■ TASK BRIEF: Starting with the line that contains "# IMPUESTO AL VALOR AGREGADO" and stopping after the line that contains "a la Partida", copy the entries below exactly. Include nothing else.

[Opening DATA SUPPLIED section]

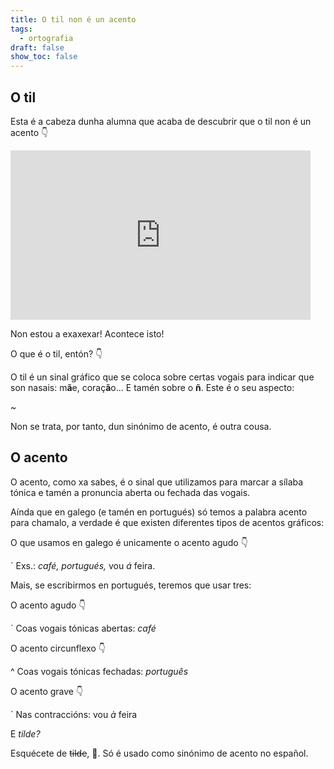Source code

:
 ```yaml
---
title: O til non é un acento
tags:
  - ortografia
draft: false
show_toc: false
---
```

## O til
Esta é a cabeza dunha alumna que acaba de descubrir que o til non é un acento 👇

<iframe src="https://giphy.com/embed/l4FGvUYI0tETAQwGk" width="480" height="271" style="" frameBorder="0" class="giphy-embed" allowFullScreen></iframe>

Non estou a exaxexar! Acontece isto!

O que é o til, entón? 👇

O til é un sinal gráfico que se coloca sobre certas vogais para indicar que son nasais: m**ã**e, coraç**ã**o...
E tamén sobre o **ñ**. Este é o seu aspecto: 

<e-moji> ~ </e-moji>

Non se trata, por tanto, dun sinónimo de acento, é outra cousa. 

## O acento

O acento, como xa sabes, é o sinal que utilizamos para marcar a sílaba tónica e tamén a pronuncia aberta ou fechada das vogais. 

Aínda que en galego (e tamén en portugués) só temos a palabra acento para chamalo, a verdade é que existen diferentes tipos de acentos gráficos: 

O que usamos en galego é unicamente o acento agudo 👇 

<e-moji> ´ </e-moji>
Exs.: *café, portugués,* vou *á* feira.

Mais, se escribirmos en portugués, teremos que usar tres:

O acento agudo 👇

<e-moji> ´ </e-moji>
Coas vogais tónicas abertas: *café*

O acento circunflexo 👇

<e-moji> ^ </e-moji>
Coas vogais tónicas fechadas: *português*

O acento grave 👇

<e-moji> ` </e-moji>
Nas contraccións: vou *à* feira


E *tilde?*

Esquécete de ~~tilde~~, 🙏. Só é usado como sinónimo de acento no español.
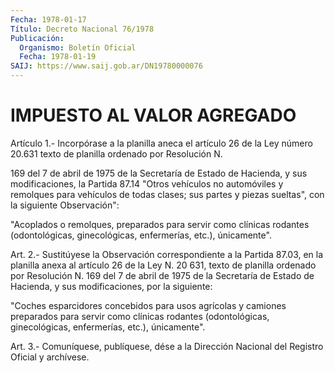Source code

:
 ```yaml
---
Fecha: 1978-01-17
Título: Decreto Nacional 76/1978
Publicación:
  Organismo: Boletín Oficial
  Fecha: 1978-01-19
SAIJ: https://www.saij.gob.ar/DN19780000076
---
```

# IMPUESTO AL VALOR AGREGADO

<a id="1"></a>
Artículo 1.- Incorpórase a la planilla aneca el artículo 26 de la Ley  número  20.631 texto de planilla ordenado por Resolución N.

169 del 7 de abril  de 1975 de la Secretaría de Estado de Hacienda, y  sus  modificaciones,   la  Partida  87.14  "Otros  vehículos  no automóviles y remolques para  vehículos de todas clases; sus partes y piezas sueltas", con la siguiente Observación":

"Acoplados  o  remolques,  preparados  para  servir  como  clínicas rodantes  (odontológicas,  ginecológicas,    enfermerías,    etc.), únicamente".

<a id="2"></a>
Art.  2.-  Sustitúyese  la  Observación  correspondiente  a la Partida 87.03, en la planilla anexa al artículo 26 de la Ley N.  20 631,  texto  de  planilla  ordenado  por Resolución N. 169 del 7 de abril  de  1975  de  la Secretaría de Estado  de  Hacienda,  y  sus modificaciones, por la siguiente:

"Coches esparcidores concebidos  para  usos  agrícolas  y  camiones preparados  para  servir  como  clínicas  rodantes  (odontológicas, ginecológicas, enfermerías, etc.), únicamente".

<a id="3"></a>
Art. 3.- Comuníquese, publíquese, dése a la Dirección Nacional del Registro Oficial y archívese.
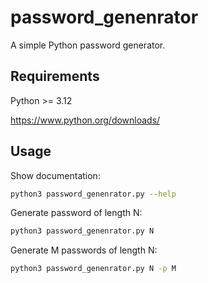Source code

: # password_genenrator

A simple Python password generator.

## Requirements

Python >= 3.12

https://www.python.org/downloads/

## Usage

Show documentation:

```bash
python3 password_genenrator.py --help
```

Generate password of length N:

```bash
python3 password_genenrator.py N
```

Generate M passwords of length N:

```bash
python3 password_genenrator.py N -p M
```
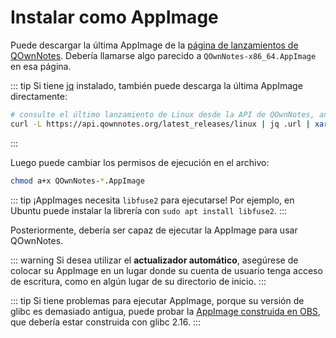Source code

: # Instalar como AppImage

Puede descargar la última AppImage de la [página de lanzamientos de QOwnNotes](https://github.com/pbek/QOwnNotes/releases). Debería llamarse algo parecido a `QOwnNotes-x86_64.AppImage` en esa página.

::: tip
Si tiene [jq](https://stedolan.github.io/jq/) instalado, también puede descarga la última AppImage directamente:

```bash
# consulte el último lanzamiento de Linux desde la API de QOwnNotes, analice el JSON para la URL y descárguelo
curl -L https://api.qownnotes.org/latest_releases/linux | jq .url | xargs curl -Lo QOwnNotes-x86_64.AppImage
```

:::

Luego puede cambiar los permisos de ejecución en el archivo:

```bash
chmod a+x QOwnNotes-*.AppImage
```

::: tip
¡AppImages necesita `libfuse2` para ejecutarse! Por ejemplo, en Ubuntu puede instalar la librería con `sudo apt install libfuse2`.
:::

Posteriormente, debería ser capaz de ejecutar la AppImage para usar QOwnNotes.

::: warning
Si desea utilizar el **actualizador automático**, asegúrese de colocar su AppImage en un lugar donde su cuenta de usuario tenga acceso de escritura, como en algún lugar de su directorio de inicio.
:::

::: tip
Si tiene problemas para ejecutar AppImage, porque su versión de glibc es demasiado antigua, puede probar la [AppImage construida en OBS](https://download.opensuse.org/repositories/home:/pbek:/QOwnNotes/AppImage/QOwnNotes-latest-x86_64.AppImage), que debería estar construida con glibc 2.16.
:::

[Closing DATA SUPPLIED section]

■ TASK ANSWER:
# IMPUESTO AL VALOR AGREGADO

<a id="1"></a>
Artículo 1.- Incorpórase a la planilla aneca el artículo 26 de la Ley  número  20.631 texto de planilla ordenado por Resolución N.

169 del 7 de abril  de 1975 de la Secretaría de Estado de Hacienda, y  sus  modificaciones,   la  Partida  87.14  "Otros  vehículos  no automóviles y remolques para  vehículos de todas clases; sus partes y piezas sueltas", con la siguiente Observación":

"Acoplados  o  remolques,  preparados  para  servir  como  clínicas rodantes  (odontológicas,  ginecológicas,    enfermerías,    etc.), únicamente".

<a id="2"></a>
Art.  2.-  Sustitúyese  la  Observación  correspondiente  a la Partida 87.03, en la planilla anexa al artículo 26 de la Ley N.  20 631,  texto  de  planilla  ordenado  por Resolución N. 169 del 7 de abril  de  1975  de  la Secretaría de Estado  de  Hacienda,  y  sus modificaciones, por la siguiente:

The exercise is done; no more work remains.